Di sisi lain, loyalitas dan adaptabilitas Guru Besar terhadap institusi pendidikan dan mahasiswa sangat berperan dalam mendukung kualitas pengajaran. Dedikasi terhadap pengajaran yang berkualitas dan komitmen jangka panjang dalam membina mahasiswa menunjukkan loyalitas yang tinggi. Sementara itu, kemampuan untuk beradaptasi dengan perubahan kurikulum dan teknologi pendidikan sangat diperlukan, seperti mengintegrasikan pembelajaran daring atau hybrid serta mengembangkan materi kuliah yang responsif terhadap isu-isu terkini. Selain itu, pengajaran yang kolaboratif melibatkan kerja sama dengan kolega dari berbagai disiplin ilmu, memperkaya wawasan mahasiswa, dan meningkatkan kualitas pembelajaran melalui proyek kolaboratif atau mengundang praktisi industri sebagai pembicara tamu. Dengan pendekatan ini, Guru Besar dapat memberikan kontribusi yang signifikan dalam pengembangan ilmu pengetahuan dan menciptakan lingkungan belajar yang efektif dan inovatif.

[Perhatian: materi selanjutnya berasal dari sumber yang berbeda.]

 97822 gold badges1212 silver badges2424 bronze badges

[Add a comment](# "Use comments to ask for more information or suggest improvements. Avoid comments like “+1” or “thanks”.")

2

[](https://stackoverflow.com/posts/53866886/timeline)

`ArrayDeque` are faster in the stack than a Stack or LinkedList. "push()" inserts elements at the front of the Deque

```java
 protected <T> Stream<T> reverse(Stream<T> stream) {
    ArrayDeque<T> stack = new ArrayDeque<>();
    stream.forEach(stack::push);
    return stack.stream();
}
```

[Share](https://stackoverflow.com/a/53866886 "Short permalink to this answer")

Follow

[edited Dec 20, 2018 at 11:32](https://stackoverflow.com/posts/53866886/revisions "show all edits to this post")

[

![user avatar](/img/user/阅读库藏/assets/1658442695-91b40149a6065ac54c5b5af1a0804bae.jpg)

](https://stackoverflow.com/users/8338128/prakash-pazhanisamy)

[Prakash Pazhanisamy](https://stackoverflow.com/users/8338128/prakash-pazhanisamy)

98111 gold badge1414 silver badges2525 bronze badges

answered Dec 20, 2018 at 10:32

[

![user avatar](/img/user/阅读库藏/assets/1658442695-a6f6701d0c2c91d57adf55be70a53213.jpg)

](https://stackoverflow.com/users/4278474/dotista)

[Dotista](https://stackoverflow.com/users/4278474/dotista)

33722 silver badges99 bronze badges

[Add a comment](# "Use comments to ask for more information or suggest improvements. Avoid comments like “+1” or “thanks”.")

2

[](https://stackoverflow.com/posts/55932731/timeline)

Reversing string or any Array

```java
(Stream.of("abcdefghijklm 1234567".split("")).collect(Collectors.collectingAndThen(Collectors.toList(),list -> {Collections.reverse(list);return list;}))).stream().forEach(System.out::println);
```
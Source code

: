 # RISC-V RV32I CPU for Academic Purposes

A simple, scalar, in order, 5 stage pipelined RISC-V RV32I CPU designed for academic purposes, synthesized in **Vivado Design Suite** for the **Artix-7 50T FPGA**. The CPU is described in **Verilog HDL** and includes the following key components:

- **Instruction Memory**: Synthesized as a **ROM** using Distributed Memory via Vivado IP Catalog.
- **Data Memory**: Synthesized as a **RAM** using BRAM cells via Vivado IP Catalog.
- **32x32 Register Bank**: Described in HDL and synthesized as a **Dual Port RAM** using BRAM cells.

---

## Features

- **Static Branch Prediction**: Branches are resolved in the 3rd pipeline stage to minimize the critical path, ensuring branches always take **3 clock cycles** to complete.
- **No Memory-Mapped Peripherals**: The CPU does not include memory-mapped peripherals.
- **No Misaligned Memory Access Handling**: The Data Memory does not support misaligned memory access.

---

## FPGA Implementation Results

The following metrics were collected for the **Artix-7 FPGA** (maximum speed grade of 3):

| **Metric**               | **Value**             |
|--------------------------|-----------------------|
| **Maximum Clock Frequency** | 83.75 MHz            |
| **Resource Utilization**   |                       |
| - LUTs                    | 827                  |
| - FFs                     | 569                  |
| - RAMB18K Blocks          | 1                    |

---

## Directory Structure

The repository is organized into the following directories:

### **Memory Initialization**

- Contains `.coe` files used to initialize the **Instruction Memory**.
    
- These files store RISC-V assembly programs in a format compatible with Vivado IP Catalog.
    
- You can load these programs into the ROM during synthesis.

Dalam aspek penelitian, seorang Guru Besar diharapkan tidak hanya berfokus pada pengembangan ilmu, tetapi juga pada kontribusi nyata terhadap masyarakat. Penelitian yang dihasilkan harus berdampak positif dan aplikatif, seperti penelitian di sektor kesehatan, pendidikan, atau lingkungan yang bermanfaat bagi kesejahteraan sosial. Selain itu, Guru Besar juga diharapkan memiliki akuntabilitas tinggi dalam menjalankan setiap tahap penelitian, mulai dari pengumpulan data hingga publikasi hasil. Transparansi dan tanggung jawab menjadi prinsip utama dalam menyusun laporan penelitian, serta menjaga integritas dalam seluruh prosesnya.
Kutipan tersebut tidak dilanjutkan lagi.